### Records from a dataset
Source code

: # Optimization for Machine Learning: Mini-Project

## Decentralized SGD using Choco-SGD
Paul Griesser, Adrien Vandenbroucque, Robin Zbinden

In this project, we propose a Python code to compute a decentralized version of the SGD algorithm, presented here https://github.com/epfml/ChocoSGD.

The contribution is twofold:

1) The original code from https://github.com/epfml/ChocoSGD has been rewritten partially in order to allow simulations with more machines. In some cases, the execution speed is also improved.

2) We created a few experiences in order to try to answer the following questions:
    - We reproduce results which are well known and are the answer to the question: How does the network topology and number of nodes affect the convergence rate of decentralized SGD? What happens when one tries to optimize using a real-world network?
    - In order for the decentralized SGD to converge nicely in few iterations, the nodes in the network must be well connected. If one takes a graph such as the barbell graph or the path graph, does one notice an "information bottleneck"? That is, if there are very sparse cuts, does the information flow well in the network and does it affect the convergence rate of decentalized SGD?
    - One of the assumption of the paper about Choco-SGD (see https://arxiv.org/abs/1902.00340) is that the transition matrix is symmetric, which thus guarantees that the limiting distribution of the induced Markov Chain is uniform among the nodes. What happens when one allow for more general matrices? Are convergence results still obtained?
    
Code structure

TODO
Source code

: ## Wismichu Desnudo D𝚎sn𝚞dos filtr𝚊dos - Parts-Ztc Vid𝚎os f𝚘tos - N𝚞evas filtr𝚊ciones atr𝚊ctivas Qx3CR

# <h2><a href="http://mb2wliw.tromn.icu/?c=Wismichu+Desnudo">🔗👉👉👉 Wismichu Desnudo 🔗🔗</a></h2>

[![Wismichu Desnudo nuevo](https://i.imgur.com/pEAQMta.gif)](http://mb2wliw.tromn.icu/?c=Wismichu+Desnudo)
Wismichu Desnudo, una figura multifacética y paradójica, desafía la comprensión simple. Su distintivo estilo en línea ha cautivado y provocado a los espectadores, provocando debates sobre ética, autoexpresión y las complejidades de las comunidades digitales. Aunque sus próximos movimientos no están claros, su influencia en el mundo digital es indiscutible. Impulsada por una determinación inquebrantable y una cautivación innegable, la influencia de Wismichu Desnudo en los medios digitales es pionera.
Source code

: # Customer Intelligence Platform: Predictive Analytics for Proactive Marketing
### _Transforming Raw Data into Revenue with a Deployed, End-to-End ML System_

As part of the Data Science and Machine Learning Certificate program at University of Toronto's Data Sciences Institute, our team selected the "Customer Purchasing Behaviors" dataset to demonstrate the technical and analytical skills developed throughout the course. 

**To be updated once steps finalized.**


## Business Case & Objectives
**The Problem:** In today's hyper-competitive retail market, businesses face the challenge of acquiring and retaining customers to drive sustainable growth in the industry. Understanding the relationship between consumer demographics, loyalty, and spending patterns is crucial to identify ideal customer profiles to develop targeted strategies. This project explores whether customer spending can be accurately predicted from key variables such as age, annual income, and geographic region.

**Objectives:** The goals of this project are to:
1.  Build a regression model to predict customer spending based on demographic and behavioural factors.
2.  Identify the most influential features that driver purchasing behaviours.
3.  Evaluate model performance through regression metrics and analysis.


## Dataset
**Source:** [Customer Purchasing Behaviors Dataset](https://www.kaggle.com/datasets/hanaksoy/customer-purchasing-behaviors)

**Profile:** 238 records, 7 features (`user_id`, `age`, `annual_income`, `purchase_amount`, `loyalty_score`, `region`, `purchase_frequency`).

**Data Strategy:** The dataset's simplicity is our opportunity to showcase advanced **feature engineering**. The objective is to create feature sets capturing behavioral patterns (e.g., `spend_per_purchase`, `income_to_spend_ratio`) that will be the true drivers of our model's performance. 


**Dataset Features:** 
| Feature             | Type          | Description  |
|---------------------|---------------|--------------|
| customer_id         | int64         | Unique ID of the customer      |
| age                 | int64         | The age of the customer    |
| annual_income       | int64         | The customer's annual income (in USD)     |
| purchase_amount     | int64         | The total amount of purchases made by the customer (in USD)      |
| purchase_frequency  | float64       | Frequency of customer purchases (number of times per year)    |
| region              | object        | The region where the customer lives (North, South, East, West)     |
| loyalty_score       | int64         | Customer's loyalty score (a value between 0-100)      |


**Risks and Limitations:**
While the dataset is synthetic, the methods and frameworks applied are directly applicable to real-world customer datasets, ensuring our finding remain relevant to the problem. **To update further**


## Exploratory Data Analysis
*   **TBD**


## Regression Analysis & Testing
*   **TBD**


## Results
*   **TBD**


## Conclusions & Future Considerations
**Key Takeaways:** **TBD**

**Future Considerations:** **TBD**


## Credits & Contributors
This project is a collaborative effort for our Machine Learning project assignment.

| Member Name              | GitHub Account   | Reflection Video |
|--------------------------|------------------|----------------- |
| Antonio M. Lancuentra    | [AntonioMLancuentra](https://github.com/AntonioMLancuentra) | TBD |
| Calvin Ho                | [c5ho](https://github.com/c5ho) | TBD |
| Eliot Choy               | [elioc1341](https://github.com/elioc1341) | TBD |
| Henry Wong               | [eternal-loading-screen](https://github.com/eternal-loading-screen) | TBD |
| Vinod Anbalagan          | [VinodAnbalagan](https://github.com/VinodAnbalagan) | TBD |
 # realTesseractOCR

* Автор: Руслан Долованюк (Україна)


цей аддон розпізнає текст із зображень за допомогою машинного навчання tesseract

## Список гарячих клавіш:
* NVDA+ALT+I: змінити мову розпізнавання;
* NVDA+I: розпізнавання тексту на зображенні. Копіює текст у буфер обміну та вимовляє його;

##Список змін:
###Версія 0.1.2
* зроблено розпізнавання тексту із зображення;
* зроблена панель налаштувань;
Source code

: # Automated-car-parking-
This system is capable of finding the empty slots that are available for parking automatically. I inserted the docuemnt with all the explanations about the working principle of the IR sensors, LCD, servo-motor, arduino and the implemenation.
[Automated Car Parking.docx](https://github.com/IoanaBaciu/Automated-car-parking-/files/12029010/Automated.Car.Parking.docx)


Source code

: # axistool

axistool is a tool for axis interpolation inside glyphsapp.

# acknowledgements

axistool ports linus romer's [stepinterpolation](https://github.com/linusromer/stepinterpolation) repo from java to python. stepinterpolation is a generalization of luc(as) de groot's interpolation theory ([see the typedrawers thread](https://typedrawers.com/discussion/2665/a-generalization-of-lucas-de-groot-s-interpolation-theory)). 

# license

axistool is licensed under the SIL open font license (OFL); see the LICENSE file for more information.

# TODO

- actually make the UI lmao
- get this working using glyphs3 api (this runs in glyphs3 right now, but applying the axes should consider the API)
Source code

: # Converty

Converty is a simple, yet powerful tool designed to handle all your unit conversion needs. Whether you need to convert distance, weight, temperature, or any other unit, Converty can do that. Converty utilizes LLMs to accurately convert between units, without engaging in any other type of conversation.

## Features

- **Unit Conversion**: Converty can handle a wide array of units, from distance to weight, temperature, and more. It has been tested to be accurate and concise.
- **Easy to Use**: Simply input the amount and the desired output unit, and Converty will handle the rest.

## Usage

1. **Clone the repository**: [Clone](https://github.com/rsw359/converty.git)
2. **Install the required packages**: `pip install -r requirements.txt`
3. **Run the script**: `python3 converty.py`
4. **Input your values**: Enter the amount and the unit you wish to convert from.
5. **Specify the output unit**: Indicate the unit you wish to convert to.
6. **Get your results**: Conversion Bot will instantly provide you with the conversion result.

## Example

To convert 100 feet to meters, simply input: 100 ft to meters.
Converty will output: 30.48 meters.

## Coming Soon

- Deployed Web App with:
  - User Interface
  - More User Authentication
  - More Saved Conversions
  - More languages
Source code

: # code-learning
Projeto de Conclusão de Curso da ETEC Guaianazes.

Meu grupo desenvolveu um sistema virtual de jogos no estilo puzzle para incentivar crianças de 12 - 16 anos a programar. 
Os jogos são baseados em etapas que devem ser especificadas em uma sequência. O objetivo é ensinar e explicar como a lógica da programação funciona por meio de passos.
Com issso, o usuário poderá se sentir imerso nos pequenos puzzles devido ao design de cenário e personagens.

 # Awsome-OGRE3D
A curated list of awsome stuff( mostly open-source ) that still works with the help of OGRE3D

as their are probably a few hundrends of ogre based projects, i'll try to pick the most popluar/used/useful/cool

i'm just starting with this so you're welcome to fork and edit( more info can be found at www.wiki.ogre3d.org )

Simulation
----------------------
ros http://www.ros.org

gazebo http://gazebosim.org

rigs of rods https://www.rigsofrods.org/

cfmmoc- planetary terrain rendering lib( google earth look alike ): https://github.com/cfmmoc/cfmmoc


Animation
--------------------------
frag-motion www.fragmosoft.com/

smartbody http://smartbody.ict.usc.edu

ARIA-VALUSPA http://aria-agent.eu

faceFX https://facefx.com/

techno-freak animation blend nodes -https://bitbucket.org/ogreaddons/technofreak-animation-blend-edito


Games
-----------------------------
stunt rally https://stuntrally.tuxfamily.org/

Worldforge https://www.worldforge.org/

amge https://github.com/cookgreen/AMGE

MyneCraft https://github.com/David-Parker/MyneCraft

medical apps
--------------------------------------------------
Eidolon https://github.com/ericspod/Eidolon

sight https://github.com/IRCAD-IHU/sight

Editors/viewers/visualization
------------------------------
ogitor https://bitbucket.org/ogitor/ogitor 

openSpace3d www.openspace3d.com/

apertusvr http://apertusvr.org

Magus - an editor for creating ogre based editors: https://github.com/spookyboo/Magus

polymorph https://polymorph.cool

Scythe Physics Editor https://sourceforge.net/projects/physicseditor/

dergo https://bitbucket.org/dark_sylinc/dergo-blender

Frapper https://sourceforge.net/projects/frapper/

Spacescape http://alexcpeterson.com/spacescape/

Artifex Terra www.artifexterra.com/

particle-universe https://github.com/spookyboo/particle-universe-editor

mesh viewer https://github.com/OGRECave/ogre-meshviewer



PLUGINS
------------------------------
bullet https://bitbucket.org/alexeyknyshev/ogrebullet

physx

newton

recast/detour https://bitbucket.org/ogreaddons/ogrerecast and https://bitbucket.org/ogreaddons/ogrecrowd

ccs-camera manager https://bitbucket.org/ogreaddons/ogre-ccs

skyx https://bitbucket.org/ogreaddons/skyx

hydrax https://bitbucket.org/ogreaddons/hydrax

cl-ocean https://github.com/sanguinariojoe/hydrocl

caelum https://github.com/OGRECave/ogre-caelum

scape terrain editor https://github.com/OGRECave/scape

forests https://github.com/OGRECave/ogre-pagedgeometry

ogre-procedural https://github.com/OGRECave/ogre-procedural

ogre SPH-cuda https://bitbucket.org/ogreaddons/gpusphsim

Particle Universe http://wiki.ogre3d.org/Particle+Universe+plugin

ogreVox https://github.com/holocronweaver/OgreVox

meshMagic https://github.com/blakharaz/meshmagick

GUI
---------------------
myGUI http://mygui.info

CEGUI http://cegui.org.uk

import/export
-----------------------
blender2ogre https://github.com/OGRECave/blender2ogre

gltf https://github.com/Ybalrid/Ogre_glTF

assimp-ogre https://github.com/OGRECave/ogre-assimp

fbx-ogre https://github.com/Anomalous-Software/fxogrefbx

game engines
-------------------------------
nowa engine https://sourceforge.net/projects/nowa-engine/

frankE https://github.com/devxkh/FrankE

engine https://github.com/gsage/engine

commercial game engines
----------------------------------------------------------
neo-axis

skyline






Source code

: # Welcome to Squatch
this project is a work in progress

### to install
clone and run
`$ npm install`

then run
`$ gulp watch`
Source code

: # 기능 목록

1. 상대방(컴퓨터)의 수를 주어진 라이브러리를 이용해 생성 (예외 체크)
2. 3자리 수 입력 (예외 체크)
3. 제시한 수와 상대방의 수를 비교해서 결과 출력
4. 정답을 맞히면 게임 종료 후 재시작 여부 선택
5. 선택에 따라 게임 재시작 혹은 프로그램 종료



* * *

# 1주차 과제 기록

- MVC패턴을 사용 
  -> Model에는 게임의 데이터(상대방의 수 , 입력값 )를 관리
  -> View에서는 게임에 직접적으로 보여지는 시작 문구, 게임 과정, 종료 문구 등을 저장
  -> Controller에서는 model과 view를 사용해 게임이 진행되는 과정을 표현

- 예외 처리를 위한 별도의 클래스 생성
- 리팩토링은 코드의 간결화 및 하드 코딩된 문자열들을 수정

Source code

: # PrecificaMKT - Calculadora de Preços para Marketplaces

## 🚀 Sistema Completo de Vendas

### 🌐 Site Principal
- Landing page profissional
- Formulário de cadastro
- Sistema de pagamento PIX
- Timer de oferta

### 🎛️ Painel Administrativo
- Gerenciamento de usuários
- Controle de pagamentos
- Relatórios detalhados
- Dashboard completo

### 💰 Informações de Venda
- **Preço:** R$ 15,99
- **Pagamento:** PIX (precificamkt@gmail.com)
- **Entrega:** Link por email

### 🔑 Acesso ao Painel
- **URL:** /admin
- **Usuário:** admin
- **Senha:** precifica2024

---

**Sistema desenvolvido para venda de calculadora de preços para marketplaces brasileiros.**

### What is expected
Only lines containing the string "between" are needed. Pull each of them out of the records above.

### Solved problem
**The Problem:** In today's hyper-competitive retail market, businesses face the challenge of acquiring and retaining customers to drive sustainable growth in the industry. Understanding the relationship between consumer demographics, loyalty, and spending patterns is crucial to identify ideal customer profiles to develop targeted strategies. This project explores whether customer spending can be accurately predicted from key variables such as age, annual income, and geographic region.
| loyalty_score       | int64         | Customer's loyalty score (a value between 0-100)      |
Converty is a simple, yet powerful tool designed to handle all your unit conversion needs. Whether you need to convert distance, weight, temperature, or any other unit, Converty can do that. Converty utilizes LLMs to accurately convert between units, without engaging in any other type of conversation.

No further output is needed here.